● ACTIVITY:
Among the entries that follow, some lines contain the word "table". Show all of them.

Dataset entries

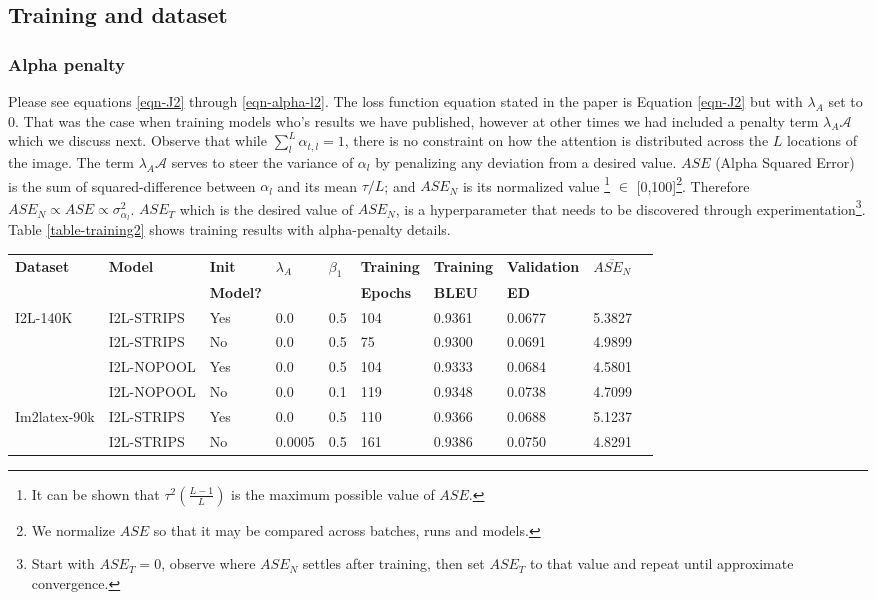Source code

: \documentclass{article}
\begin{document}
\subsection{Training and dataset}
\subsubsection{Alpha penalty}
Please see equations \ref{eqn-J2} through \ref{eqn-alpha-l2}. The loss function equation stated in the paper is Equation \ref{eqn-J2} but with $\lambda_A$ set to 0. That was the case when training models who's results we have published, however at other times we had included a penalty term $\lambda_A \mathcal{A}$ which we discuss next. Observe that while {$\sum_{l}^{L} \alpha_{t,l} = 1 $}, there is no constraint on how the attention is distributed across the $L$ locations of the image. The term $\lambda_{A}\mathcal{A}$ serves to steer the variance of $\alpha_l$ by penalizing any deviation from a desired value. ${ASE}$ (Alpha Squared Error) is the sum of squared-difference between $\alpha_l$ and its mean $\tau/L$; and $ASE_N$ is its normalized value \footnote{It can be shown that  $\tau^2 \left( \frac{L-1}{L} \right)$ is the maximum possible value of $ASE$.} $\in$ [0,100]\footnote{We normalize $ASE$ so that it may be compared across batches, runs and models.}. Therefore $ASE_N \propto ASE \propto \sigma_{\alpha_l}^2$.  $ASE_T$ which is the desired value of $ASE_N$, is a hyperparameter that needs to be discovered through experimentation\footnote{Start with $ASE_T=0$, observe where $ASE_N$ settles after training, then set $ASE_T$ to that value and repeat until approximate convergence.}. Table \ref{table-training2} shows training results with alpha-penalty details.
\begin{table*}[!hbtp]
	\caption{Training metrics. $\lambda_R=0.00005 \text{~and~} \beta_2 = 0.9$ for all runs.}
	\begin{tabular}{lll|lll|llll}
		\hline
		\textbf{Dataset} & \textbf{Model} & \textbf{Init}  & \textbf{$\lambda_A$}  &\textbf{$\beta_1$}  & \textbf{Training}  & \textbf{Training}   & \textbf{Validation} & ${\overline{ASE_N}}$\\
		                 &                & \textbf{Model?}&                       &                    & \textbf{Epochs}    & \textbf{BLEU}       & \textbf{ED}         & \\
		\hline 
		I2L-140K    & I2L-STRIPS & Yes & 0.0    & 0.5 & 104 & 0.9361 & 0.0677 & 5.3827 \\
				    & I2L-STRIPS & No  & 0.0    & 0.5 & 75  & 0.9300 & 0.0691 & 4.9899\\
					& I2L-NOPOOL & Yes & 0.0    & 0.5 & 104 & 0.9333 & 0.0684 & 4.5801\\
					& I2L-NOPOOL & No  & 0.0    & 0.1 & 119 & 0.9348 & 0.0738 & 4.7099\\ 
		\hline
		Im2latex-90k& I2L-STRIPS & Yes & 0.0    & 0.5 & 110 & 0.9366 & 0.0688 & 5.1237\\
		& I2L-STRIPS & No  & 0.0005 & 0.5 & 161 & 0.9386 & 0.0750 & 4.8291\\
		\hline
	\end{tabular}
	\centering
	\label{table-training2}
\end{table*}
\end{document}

● PROBLEM SOLUTION:
Please see equations \ref{eqn-J2} through \ref{eqn-alpha-l2}. The loss function equation stated in the paper is Equation \ref{eqn-J2} but with $\lambda_A$ set to 0. That was the case when training models who's results we have published, however at other times we had included a penalty term $\lambda_A \mathcal{A}$ which we discuss next. Observe that while {$\sum_{l}^{L} \alpha_{t,l} = 1 $}, there is no constraint on how the attention is distributed across the $L$ locations of the image. The term $\lambda_{A}\mathcal{A}$ serves to steer the variance of $\alpha_l$ by penalizing any deviation from a desired value. ${ASE}$ (Alpha Squared Error) is the sum of squared-difference between $\alpha_l$ and its mean $\tau/L$; and $ASE_N$ is its normalized value \footnote{It can be shown that  $\tau^2 \left( \frac{L-1}{L} \right)$ is the maximum possible value of $ASE$.} $\in$ [0,100]\footnote{We normalize $ASE$ so that it may be compared across batches, runs and models.}. Therefore $ASE_N \propto ASE \propto \sigma_{\alpha_l}^2$.  $ASE_T$ which is the desired value of $ASE_N$, is a hyperparameter that needs to be discovered through experimentation\footnote{Start with $ASE_T=0$, observe where $ASE_N$ settles after training, then set $ASE_T$ to that value and repeat until approximate convergence.}. Table \ref{table-training2} shows training results with alpha-penalty details.
\begin{table*}[!hbtp]
	\label{table-training2}
\end{table*}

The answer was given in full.